I see heroes in the mothers and fathers who are so busy doing all they can to guarantee a good life for their children that they pay little attention to the great sacrifices they are making in their own lives.
I see heroes in the children who never stop loving, appreciating, and caring for their parents even when their parents are no longer capable of caring for them.
I see heroes in the many good police officers who continue to put their lives on the line even after being maligned and spat upon due to the actions of the few bad officers who slip through the screening process.
I see heroes in the ambulance drivers who put their personal pain aside to treat the pain of others.
I see heroes in all those who find the strength and courage to go on even after they have lost limbs, eyesight, hearing, control over their bodies and control over their minds and the many happy memories stored there.
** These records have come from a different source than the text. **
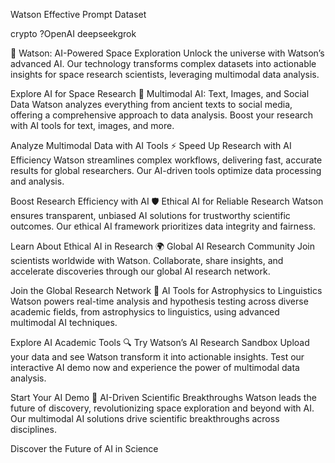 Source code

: Watson Effective Prompt Dataset

crypto ?OpenAI deepseekgrok 

🌌 Watson: AI-Powered Space Exploration
Unlock the universe with Watson’s advanced AI. Our technology transforms complex datasets into actionable insights for space research scientists, leveraging multimodal data analysis.

Explore AI for Space Research
📡 Multimodal AI: Text, Images, and Social Data
Watson analyzes everything from ancient texts to social media, offering a comprehensive approach to data analysis. Boost your research with AI tools for text, images, and more.

Analyze Multimodal Data with AI Tools
⚡ Speed Up Research with AI Efficiency
Watson streamlines complex workflows, delivering fast, accurate results for global researchers. Our AI-driven tools optimize data processing and analysis.

Boost Research Efficiency with AI
🛡️ Ethical AI for Reliable Research
Watson ensures transparent, unbiased AI solutions for trustworthy scientific outcomes. Our ethical AI framework prioritizes data integrity and fairness.

Learn About Ethical AI in Research
🌍 Global AI Research Community
Join scientists worldwide with Watson. Collaborate, share insights, and accelerate discoveries through our global AI research network.

Join the Global Research Network
🧠 AI Tools for Astrophysics to Linguistics
Watson powers real-time analysis and hypothesis testing across diverse academic fields, from astrophysics to linguistics, using advanced multimodal AI techniques.

Explore AI Academic Tools
🔍 Try Watson’s AI Research Sandbox
Upload your data and see Watson transform it into actionable insights. Test our interactive AI demo now and experience the power of multimodal data analysis.

Start Your AI Demo
🚀 AI-Driven Scientific Breakthroughs
Watson leads the future of discovery, revolutionizing space exploration and beyond with AI. Our multimodal AI solutions drive scientific breakthroughs across disciplines.

Discover the Future of AI in Science
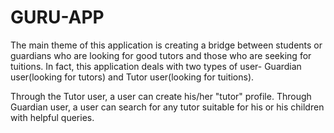 # GURU-APP

The main theme of this application is creating a bridge between students or guardians who are looking for good tutors and those who are seeking for tuitions. In fact, this application deals with two types of user- Guardian user(looking for tutors) and Tutor user(looking for tuitions).

Through the Tutor user, a user can create his/her "tutor" profile. Through Guardian user, a user can search for any tutor suitable for his or his children with helpful queries.



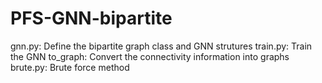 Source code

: # PFS-GNN-bipartite

gnn.py: Define the bipartite graph class and GNN strutures
train.py: Train the GNN
to_graph: Convert the connectivity information into graphs
brute.py: Brute force method
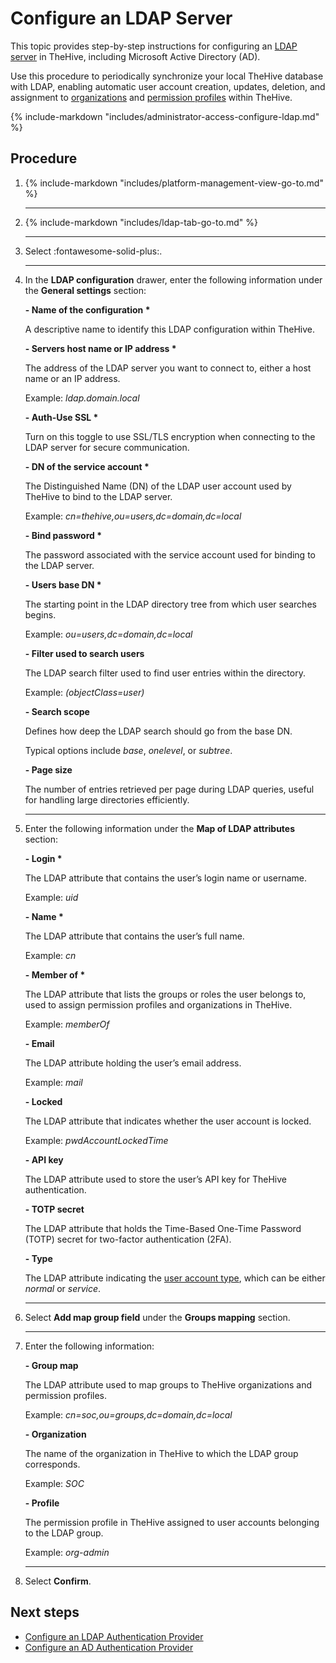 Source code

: # Configure an LDAP Server

<!-- md:license Platinum -->

This topic provides step-by-step instructions for configuring an [LDAP server](about-ldap.md) in TheHive, including Microsoft Active Directory (AD).

Use this procedure to periodically synchronize your local TheHive database with LDAP, enabling automatic user account creation, updates, deletion, and assignment to [organizations](../organizations/about-organizations.md) and [permission profiles](../profiles/about-profiles.md) within TheHive.

{% include-markdown "includes/administrator-access-configure-ldap.md" %}

<h2>Procedure</h2>

1. {% include-markdown "includes/platform-management-view-go-to.md" %}

    ---

2. {% include-markdown "includes/ldap-tab-go-to.md" %}

    ---

3. Select :fontawesome-solid-plus:.

    ---

4. In the **LDAP configuration** drawer, enter the following information under the **General settings** section:

    **- Name of the configuration \***

    A descriptive name to identify this LDAP configuration within TheHive.

    **- Servers host name or IP address \***

    The address of the LDAP server you want to connect to, either a host name or an IP address.

    Example: *ldap.domain.local*

    **- Auth-Use SSL \***

    Turn on this toggle to use SSL/TLS encryption when connecting to the LDAP server for secure communication.

    **- DN of the service account \***

    The Distinguished Name (DN) of the LDAP user account used by TheHive to bind to the LDAP server.

    Example: *cn=thehive,ou=users,dc=domain,dc=local*

    **- Bind password \***

    The password associated with the service account used for binding to the LDAP server.

    **- Users base DN \***

    The starting point in the LDAP directory tree from which user searches begins.

    Example: *ou=users,dc=domain,dc=local*

    **- Filter used to search users**

    The LDAP search filter used to find user entries within the directory.

    Example: *(objectClass=user)*

    **- Search scope**

    Defines how deep the LDAP search should go from the base DN.

    Typical options include *base*, *onelevel*, or *subtree*.

    **- Page size**

    The number of entries retrieved per page during LDAP queries, useful for handling large directories efficiently.

    ---

5. Enter the following information under the **Map of LDAP attributes** section:

    **- Login \***

    The LDAP attribute that contains the user’s login name or username.

    Example: *uid*

    **- Name \***

    The LDAP attribute that contains the user’s full name.

    Example: *cn*

    **- Member of \***

    The LDAP attribute that lists the groups or roles the user belongs to, used to assign permission profiles and organizations in TheHive.

    Example: *memberOf*

    **- Email**

    The LDAP attribute holding the user’s email address.

    Example: *mail*

    **- Locked**

    The LDAP attribute that indicates whether the user account is locked.

    Example: *pwdAccountLockedTime*

    **- API key**

    The LDAP attribute used to store the user’s API key for TheHive authentication.

    **- TOTP secret**

    The LDAP attribute that holds the Time-Based One-Time Password (TOTP) secret for two-factor authentication (2FA).

    **- Type**

    The LDAP attribute indicating the [user account type](../../user-guides/organization/configure-organization/manage-user-accounts/about-user-accounts.md#types), which can be either *normal* or *service*.

    ---

6. Select **Add map group field** under the **Groups mapping** section.

    ---

7. Enter the following information:

    **- Group map**

    The LDAP attribute used to map groups to TheHive organizations and permission profiles.

    Example: *cn=soc,ou=groups,dc=domain,dc=local*

    **- Organization**

    The name of the organization in TheHive to which the LDAP group corresponds.

    Example: *SOC*

    **- Profile**

    The permission profile in TheHive assigned to user accounts belonging to the LDAP group.

    Example: *org-admin*

    ---

8. Select **Confirm**.

<h2>Next steps</h2>

* [Configure an LDAP Authentication Provider](../authentication/ldap.md)
* [Configure an AD Authentication Provider](../authentication/ad.md) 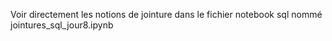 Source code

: Voir directement les notions de jointure dans le fichier notebook sql nommé jointures_sql_jour8.ipynb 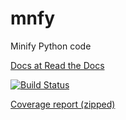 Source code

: mnfy
====

Minify Python code

[Docs at Read the Docs](http://mnfy.rtfd.org)

[![Build Status](https://drone.io/github.com/brettcannon/mnfy/status.png)](https://drone.io/github.com/brettcannon/mnfy/latest)

[Coverage report (zipped)](https://drone.io/github.com/brettcannon/mnfy/files/python_coverage.zip)
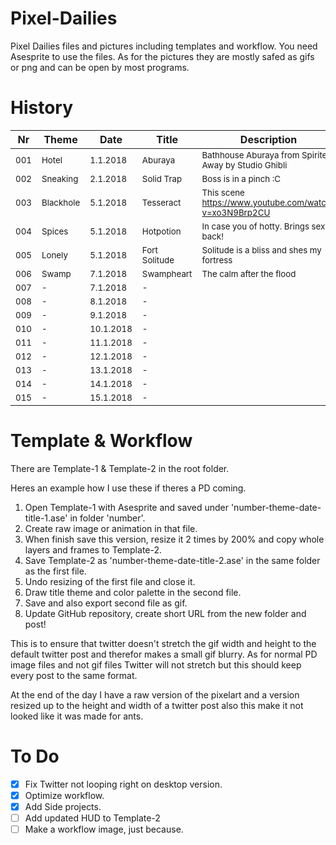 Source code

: # Pixel-Dailies
Pixel Dailies files and pictures including templates and workflow.
You need Asesprite to use the files. As for the pictures they are mostly safed as gifs or png and can be open by most programs.

# History
| Nr  | Theme | Date  | Title | Description | Time | URL |
| ------------- | ------------- | ------------- | ------------- | ------------- | ------------- | ------------- |
| <sub>001</sub> | <sub>Hotel</sub> | <sub>1.1.2018</sub> | <sub>Aburaya</sub> | <sub>Bathhouse Aburaya from Spirited Away by Studio Ghibli</sub> | <sub>+3h</sub> | <sub>https://twitter.com/ErisTubo/status/947912868627918849</sub>
| <sub>002</sub> | <sub>Sneaking</sub> | <sub>2.1.2018</sub> | <sub>Solid Trap</sub> | <sub>Boss is in a pinch :C</sub> | <sub>3h</sub> | <sub>https://twitter.com/ErisTubo/status/948332650326102017</sub>
| <sub>003</sub> | <sub>Blackhole</sub> | <sub>5.1.2018</sub> | <sub>Tesseract</sub> | <sub>This scene https://www.youtube.com/watch?v=xo3N9Brp2CU</sub> | <sub>-5h</sub> | <sub>https://twitter.com/ErisTubo/status/949072981581582337</sub>
| <sub>004</sub> | <sub>Spices</sub> | <sub>5.1.2018</sub> | <sub>Hotpotion</sub> | <sub>In case you of hotty. Brings sexy back!</sub> | <sub>-2h</sub> | <sub>https://twitter.com/ErisTubo/status/949119157303472128</sub>
| <sub>005</sub> | <sub>Lonely</sub> | <sub>5.1.2018</sub> | <sub>Fort Solitude</sub> | <sub>Solitude is a bliss and shes my fortress</sub> | <sub>-2h</sub> | <sub>https://twitter.com/ErisTubo/status/949395135200153601</sub>
| <sub>006</sub> | <sub>Swamp</sub> | <sub>7.1.2018</sub> | <sub>Swampheart</sub> | <sub>The calm after the flood</sub> | <sub>+3h</sub> | <sub>https://twitter.com/ErisTubo/status/949852694327496704</sub>
| <sub>007</sub> | <sub>-</sub> | <sub>7.1.2018</sub> | <sub>-</sub> | <sub></sub> | <sub>0h</sub> | <sub></sub>
| <sub>008</sub> | <sub>-</sub> | <sub>8.1.2018</sub> | <sub>-</sub> | <sub></sub> | <sub>0h</sub> | <sub></sub>
| <sub>009</sub> | <sub>-</sub> | <sub>9.1.2018</sub> | <sub>-</sub> | <sub></sub> | <sub>0h</sub> | <sub></sub>
| <sub>010</sub> | <sub>-</sub> | <sub>10.1.2018</sub> | <sub>-</sub> | <sub></sub> | <sub>0h</sub> | <sub></sub>
| <sub>011</sub> | <sub>-</sub> | <sub>11.1.2018</sub> | <sub>-</sub> | <sub></sub> | <sub>0h</sub> | <sub></sub>
| <sub>012</sub> | <sub>-</sub> | <sub>12.1.2018</sub> | <sub>-</sub> | <sub></sub> | <sub>0h</sub> | <sub></sub>
| <sub>013</sub> | <sub>-</sub> | <sub>13.1.2018</sub> | <sub>-</sub> | <sub></sub> | <sub>0h</sub> | <sub></sub>
| <sub>014</sub> | <sub>-</sub> | <sub>14.1.2018</sub> | <sub>-</sub> | <sub></sub> | <sub>0h</sub> | <sub></sub>
| <sub>015</sub> | <sub>-</sub> | <sub>15.1.2018</sub> | <sub>-</sub> | <sub></sub> | <sub>0h</sub> | <sub></sub>

# Template & Workflow
There are Template-1 & Template-2 in the root folder.

Heres an example how I use these if theres a PD coming.
1. Open Template-1 with Asesprite and saved under 'number-theme-date-title-1.ase' in folder 'number'.
2. Create raw image or animation in that file.
3. When finish save this version, resize it 2 times by 200% and copy whole layers and frames to Template-2.
4. Save Template-2 as 'number-theme-date-title-2.ase' in the same folder as the first file.
5. Undo resizing of the first file and close it.
6. Draw title theme and color palette in the second file.
7. Save and also export second file as gif.
8. Update GitHub repository, create short URL from the new folder and post!

This is to ensure that twitter doesn't stretch the gif width and height to the default twitter post and therefor makes a small gif blurry.
As for normal PD image files and not gif files Twitter will not stretch but this should keep every post to the same format.

At the end of the day I have a raw version of the pixelart and a version resized up to the height and width of a twitter post also this make it not looked like it was made for ants.

# To Do
- [x] Fix Twitter not looping right on desktop version.
- [x] Optimize workflow.
- [x] Add Side projects.
- [ ] Add updated HUD to Template-2
- [ ] Make a workflow image, just because.
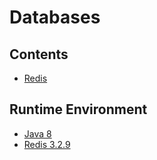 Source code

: # Databases

## Contents
- [Redis](redis/README.md)

## Runtime Environment
- [Java 8](http://www.oracle.com/technetwork/java/javase/downloads/jdk8-downloads-2133151.html)
- [Redis 3.2.9](https://redis.io/download) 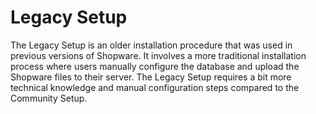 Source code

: # Legacy Setup

The Legacy Setup is an older installation procedure that was used in previous versions of Shopware. It involves a more traditional installation process where users manually configure the database and upload the Shopware files to their server. The Legacy Setup requires a bit more technical knowledge and manual configuration steps compared to the Community Setup.
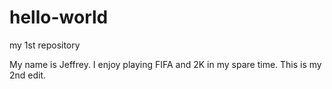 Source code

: # hello-world
my 1st repository

My name is Jeffrey. I enjoy playing FIFA and 2K in my spare time.
This is my 2nd edit.
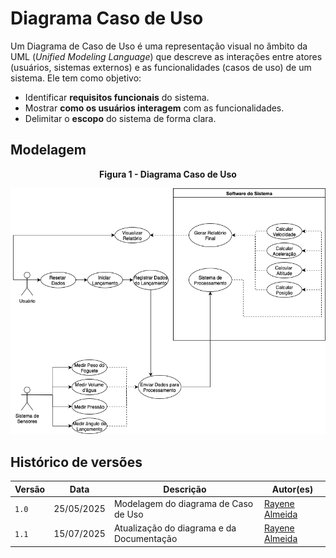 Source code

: # Diagrama Caso de Uso
Um Diagrama de Caso de Uso é uma representação visual no âmbito da UML (*Unified Modeling Language*) que descreve as interações entre atores (usuários, sistemas externos) e as funcionalidades (casos de uso) de um sistema. Ele tem como objetivo:  
- Identificar **requisitos funcionais** do sistema.  
- Mostrar **como os usuários interagem** com as funcionalidades.  
- Delimitar o **escopo** do sistema de forma clara.  

## Modelagem

<p align="center"><strong>Figura 1 - Diagrama Caso de Uso</strong></p>

![Diagrama de Implementacao](/docs/imgs/Diagrama_Caso_de_Uso.drawio.png)

## Histórico de versões

| Versão | Data | Descrição | Autor(es) | 
| -- | -- | -- | -- |
|`1.0`| 25/05/2025| Modelagem do diagrama de Caso de Uso | [Rayene Almeida](https://github.com/rayenealmeida) |
|`1.1`| 15/07/2025| Atualização do diagrama e da Documentação | [Rayene Almeida](https://github.com/rayenealmeida) |
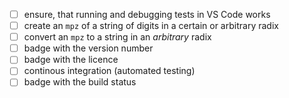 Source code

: - [ ] ensure, that running and debugging tests in VS Code works
- [ ] create an `mpz` of a string of digits in a certain or arbitrary radix
- [ ] convert an `mpz` to a string in an *arbitrary* radix
- [ ] badge with the version number
- [ ] badge with the licence
- [ ] continous integration (automated testing)
- [ ] badge with the build status
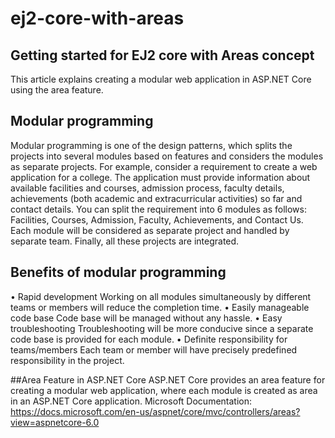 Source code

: # ej2-core-with-areas

## Getting started for EJ2 core with Areas concept

This article explains creating a modular web application in ASP.NET Core using the area feature. 

## Modular programming

Modular programming is one of the design patterns, which splits the projects into several modules based on features and considers the modules as separate projects.
For example, consider a requirement to create a web application for a college. The application must provide information about available facilities and courses, admission process, faculty details, achievements (both academic and extracurricular activities) so far and contact details. 
You can split the requirement into 6 modules as follows: Facilities, Courses, Admission, Faculty, Achievements, and Contact Us. Each module will be considered as separate project and handled by separate team. Finally, all these projects are integrated.

## Benefits of modular programming
•	Rapid development
Working on all modules simultaneously by different teams or members will reduce the completion time.
•	Easily manageable code base
Code base will be managed without any hassle. 
•	Easy troubleshooting
Troubleshooting will be more conducive since a separate code base is provided for each module.
•	Definite responsibility for teams/members
Each team or member will have precisely predefined responsibility in the project.

##Area Feature in ASP.NET Core
	ASP.NET Core provides an area feature for creating a modular web application, where each module is created as area in an ASP.NET Core application. 
Microsoft Documentation: https://docs.microsoft.com/en-us/aspnet/core/mvc/controllers/areas?view=aspnetcore-6.0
I see heroes in the nurses, doctors, teachers, volunteers, farm workers, factory workers, truck drivers, soldiers and the many philanthropists who have shown by their actions that empathy is not just a fancy word to them.
Unlike valiant officers Eric Talley and Brian Sicknick (the officer who died defending the Capitol building) these unsung heroes will never be laid out in honour with those in power parading before their remains. They will probably never be presented with medals nor have their names heralded in newspaper headlines. But they are heroes none the less. I’m sure officers Eric Talley and Brian Sicknick would agree with me on this point.
Armistice Day is the day chosen for honoring our war dead.
Maybe, just maybe, we should consider having an Unsung Heroes’ Day where we take the time to remember, appreciate, and celebrate all the wonderful unsung heroes who fill our lives.
All those wonderful heroes who give more than they take and do all they can to make this world of ours a better place to live in.
As I wrote this letter I overheard the sad news that Capitol Police officer William 'Billy' Evans was murdered while simply doing his job. In the words of Pete Seeger from his beautiful song, ‘Where Have all the Flowers Gone?’ I ask my American neighbours, “When will you ever learn?”